# [Instructions for the task]
The entire set of lines below should be copied exactly.

BEGIN

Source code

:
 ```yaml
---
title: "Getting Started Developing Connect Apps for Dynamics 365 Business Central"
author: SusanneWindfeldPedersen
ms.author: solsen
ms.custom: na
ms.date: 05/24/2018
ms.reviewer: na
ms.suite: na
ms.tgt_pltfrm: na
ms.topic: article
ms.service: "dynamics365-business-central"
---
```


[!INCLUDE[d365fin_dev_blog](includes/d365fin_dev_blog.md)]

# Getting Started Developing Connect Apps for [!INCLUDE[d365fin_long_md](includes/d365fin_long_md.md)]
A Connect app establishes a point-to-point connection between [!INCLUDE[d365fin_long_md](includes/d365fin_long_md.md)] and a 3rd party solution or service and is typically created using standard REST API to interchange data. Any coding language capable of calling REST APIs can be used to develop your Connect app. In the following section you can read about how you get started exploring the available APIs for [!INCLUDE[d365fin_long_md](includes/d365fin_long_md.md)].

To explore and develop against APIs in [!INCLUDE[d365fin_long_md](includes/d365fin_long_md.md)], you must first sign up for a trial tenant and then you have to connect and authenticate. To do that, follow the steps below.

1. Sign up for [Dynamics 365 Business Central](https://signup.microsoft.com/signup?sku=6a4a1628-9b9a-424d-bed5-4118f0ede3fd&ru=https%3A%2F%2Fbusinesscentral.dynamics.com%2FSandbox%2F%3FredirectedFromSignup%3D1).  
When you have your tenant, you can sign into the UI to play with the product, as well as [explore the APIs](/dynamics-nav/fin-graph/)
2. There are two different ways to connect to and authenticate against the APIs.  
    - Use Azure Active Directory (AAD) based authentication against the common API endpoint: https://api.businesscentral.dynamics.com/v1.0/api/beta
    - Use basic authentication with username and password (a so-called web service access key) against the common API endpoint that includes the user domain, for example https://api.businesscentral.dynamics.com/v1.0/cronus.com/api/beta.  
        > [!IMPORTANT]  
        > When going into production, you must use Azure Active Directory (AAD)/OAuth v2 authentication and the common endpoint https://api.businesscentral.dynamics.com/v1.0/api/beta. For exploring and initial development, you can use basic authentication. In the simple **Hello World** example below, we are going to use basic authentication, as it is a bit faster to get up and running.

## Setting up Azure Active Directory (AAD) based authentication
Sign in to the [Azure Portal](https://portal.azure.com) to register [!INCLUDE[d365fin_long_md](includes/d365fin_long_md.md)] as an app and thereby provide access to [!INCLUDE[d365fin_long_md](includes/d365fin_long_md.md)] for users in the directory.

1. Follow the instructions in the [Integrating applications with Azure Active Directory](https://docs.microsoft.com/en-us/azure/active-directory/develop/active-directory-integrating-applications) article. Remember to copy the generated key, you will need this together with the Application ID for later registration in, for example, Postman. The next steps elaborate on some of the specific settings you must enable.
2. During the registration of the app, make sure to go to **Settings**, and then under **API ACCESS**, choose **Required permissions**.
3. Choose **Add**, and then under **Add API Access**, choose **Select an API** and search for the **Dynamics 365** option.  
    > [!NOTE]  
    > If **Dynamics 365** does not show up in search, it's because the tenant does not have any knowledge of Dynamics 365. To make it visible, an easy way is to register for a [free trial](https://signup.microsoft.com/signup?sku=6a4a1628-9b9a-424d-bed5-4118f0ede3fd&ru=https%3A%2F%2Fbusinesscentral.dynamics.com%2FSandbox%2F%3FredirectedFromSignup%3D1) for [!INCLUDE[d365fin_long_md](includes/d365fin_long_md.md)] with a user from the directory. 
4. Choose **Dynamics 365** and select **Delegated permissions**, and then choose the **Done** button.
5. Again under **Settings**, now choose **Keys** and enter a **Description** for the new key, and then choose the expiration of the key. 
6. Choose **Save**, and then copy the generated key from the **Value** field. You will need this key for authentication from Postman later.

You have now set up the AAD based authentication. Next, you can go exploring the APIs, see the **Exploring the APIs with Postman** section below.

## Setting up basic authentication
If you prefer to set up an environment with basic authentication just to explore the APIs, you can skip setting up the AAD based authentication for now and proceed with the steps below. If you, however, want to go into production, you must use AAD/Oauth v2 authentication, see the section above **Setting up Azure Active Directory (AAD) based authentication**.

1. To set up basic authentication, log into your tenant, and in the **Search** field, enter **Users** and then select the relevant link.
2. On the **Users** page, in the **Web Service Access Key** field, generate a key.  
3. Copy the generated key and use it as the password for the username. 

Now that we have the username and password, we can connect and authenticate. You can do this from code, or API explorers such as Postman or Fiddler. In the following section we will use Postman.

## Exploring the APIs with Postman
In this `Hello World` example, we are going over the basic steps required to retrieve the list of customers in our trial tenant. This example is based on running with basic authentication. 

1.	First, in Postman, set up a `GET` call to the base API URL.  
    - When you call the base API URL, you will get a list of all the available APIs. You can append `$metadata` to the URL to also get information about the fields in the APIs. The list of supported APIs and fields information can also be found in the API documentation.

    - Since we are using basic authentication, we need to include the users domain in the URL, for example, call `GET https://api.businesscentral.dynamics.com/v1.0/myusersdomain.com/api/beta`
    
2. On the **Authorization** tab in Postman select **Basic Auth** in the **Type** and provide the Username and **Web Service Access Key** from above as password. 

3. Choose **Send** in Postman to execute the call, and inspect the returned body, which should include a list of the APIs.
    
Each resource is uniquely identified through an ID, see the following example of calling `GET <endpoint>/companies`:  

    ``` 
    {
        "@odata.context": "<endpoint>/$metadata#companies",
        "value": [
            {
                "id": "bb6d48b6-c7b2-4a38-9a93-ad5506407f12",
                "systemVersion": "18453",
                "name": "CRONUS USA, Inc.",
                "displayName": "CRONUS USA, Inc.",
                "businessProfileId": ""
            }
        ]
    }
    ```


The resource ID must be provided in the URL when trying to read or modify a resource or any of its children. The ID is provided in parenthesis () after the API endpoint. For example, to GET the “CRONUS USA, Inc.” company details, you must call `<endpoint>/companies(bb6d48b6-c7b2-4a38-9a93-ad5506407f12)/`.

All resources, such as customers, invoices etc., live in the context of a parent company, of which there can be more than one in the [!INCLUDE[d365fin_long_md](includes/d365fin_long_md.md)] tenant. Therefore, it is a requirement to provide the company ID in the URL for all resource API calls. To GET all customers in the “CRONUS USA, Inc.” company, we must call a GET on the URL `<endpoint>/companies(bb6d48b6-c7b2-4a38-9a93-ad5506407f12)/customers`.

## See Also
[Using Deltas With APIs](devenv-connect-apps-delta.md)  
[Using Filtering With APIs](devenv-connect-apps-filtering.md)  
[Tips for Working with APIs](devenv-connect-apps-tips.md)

END

# [Written solution]
Source code

:
 ```yaml
---
title: "Getting Started Developing Connect Apps for Dynamics 365 Business Central"
author: SusanneWindfeldPedersen
ms.author: solsen
ms.custom: na
ms.date: 05/24/2018
ms.reviewer: na
ms.suite: na
ms.tgt_pltfrm: na
ms.topic: article
ms.service: "dynamics365-business-central"
---
```


[!INCLUDE[d365fin_dev_blog](includes/d365fin_dev_blog.md)]

# Getting Started Developing Connect Apps for [!INCLUDE[d365fin_long_md](includes/d365fin_long_md.md)]
A Connect app establishes a point-to-point connection between [!INCLUDE[d365fin_long_md](includes/d365fin_long_md.md)] and a 3rd party solution or service and is typically created using standard REST API to interchange data. Any coding language capable of calling REST APIs can be used to develop your Connect app. In the following section you can read about how you get started exploring the available APIs for [!INCLUDE[d365fin_long_md](includes/d365fin_long_md.md)].

To explore and develop against APIs in [!INCLUDE[d365fin_long_md](includes/d365fin_long_md.md)], you must first sign up for a trial tenant and then you have to connect and authenticate. To do that, follow the steps below.

1. Sign up for [Dynamics 365 Business Central](https://signup.microsoft.com/signup?sku=6a4a1628-9b9a-424d-bed5-4118f0ede3fd&ru=https%3A%2F%2Fbusinesscentral.dynamics.com%2FSandbox%2F%3FredirectedFromSignup%3D1).  
When you have your tenant, you can sign into the UI to play with the product, as well as [explore the APIs](/dynamics-nav/fin-graph/)
2. There are two different ways to connect to and authenticate against the APIs.  
    - Use Azure Active Directory (AAD) based authentication against the common API endpoint: https://api.businesscentral.dynamics.com/v1.0/api/beta
    - Use basic authentication with username and password (a so-called web service access key) against the common API endpoint that includes the user domain, for example https://api.businesscentral.dynamics.com/v1.0/cronus.com/api/beta.  
        > [!IMPORTANT]  
        > When going into production, you must use Azure Active Directory (AAD)/OAuth v2 authentication and the common endpoint https://api.businesscentral.dynamics.com/v1.0/api/beta. For exploring and initial development, you can use basic authentication. In the simple **Hello World** example below, we are going to use basic authentication, as it is a bit faster to get up and running.

## Setting up Azure Active Directory (AAD) based authentication
Sign in to the [Azure Portal](https://portal.azure.com) to register [!INCLUDE[d365fin_long_md](includes/d365fin_long_md.md)] as an app and thereby provide access to [!INCLUDE[d365fin_long_md](includes/d365fin_long_md.md)] for users in the directory.

1. Follow the instructions in the [Integrating applications with Azure Active Directory](https://docs.microsoft.com/en-us/azure/active-directory/develop/active-directory-integrating-applications) article. Remember to copy the generated key, you will need this together with the Application ID for later registration in, for example, Postman. The next steps elaborate on some of the specific settings you must enable.
2. During the registration of the app, make sure to go to **Settings**, and then under **API ACCESS**, choose **Required permissions**.
3. Choose **Add**, and then under **Add API Access**, choose **Select an API** and search for the **Dynamics 365** option.  
    > [!NOTE]  
    > If **Dynamics 365** does not show up in search, it's because the tenant does not have any knowledge of Dynamics 365. To make it visible, an easy way is to register for a [free trial](https://signup.microsoft.com/signup?sku=6a4a1628-9b9a-424d-bed5-4118f0ede3fd&ru=https%3A%2F%2Fbusinesscentral.dynamics.com%2FSandbox%2F%3FredirectedFromSignup%3D1) for [!INCLUDE[d365fin_long_md](includes/d365fin_long_md.md)] with a user from the directory. 
4. Choose **Dynamics 365** and select **Delegated permissions**, and then choose the **Done** button.
5. Again under **Settings**, now choose **Keys** and enter a **Description** for the new key, and then choose the expiration of the key. 
6. Choose **Save**, and then copy the generated key from the **Value** field. You will need this key for authentication from Postman later.

You have now set up the AAD based authentication. Next, you can go exploring the APIs, see the **Exploring the APIs with Postman** section below.

## Setting up basic authentication
If you prefer to set up an environment with basic authentication just to explore the APIs, you can skip setting up the AAD based authentication for now and proceed with the steps below. If you, however, want to go into production, you must use AAD/Oauth v2 authentication, see the section above **Setting up Azure Active Directory (AAD) based authentication**.

1. To set up basic authentication, log into your tenant, and in the **Search** field, enter **Users** and then select the relevant link.
2. On the **Users** page, in the **Web Service Access Key** field, generate a key.  
3. Copy the generated key and use it as the password for the username. 

Now that we have the username and password, we can connect and authenticate. You can do this from code, or API explorers such as Postman or Fiddler. In the following section we will use Postman.

## Exploring the APIs with Postman
In this `Hello World` example, we are going over the basic steps required to retrieve the list of customers in our trial tenant. This example is based on running with basic authentication. 

1.	First, in Postman, set up a `GET` call to the base API URL.  
    - When you call the base API URL, you will get a list of all the available APIs. You can append `$metadata` to the URL to also get information about the fields in the APIs. The list of supported APIs and fields information can also be found in the API documentation.

    - Since we are using basic authentication, we need to include the users domain in the URL, for example, call `GET https://api.businesscentral.dynamics.com/v1.0/myusersdomain.com/api/beta`
    
2. On the **Authorization** tab in Postman select **Basic Auth** in the **Type** and provide the Username and **Web Service Access Key** from above as password. 

3. Choose **Send** in Postman to execute the call, and inspect the returned body, which should include a list of the APIs.
    
Each resource is uniquely identified through an ID, see the following example of calling `GET <endpoint>/companies`:  

    ``` 
    {
        "@odata.context": "<endpoint>/$metadata#companies",
        "value": [
            {
                "id": "bb6d48b6-c7b2-4a38-9a93-ad5506407f12",
                "systemVersion": "18453",
                "name": "CRONUS USA, Inc.",
                "displayName": "CRONUS USA, Inc.",
                "businessProfileId": ""
            }
        ]
    }
    ```


The resource ID must be provided in the URL when trying to read or modify a resource or any of its children. The ID is provided in parenthesis () after the API endpoint. For example, to GET the “CRONUS USA, Inc.” company details, you must call `<endpoint>/companies(bb6d48b6-c7b2-4a38-9a93-ad5506407f12)/`.

All resources, such as customers, invoices etc., live in the context of a parent company, of which there can be more than one in the [!INCLUDE[d365fin_long_md](includes/d365fin_long_md.md)] tenant. Therefore, it is a requirement to provide the company ID in the URL for all resource API calls. To GET all customers in the “CRONUS USA, Inc.” company, we must call a GET on the URL `<endpoint>/companies(bb6d48b6-c7b2-4a38-9a93-ad5506407f12)/customers`.

## See Also
[Using Deltas With APIs](devenv-connect-apps-delta.md)  
[Using Filtering With APIs](devenv-connect-apps-filtering.md)  
[Tips for Working with APIs](devenv-connect-apps-tips.md)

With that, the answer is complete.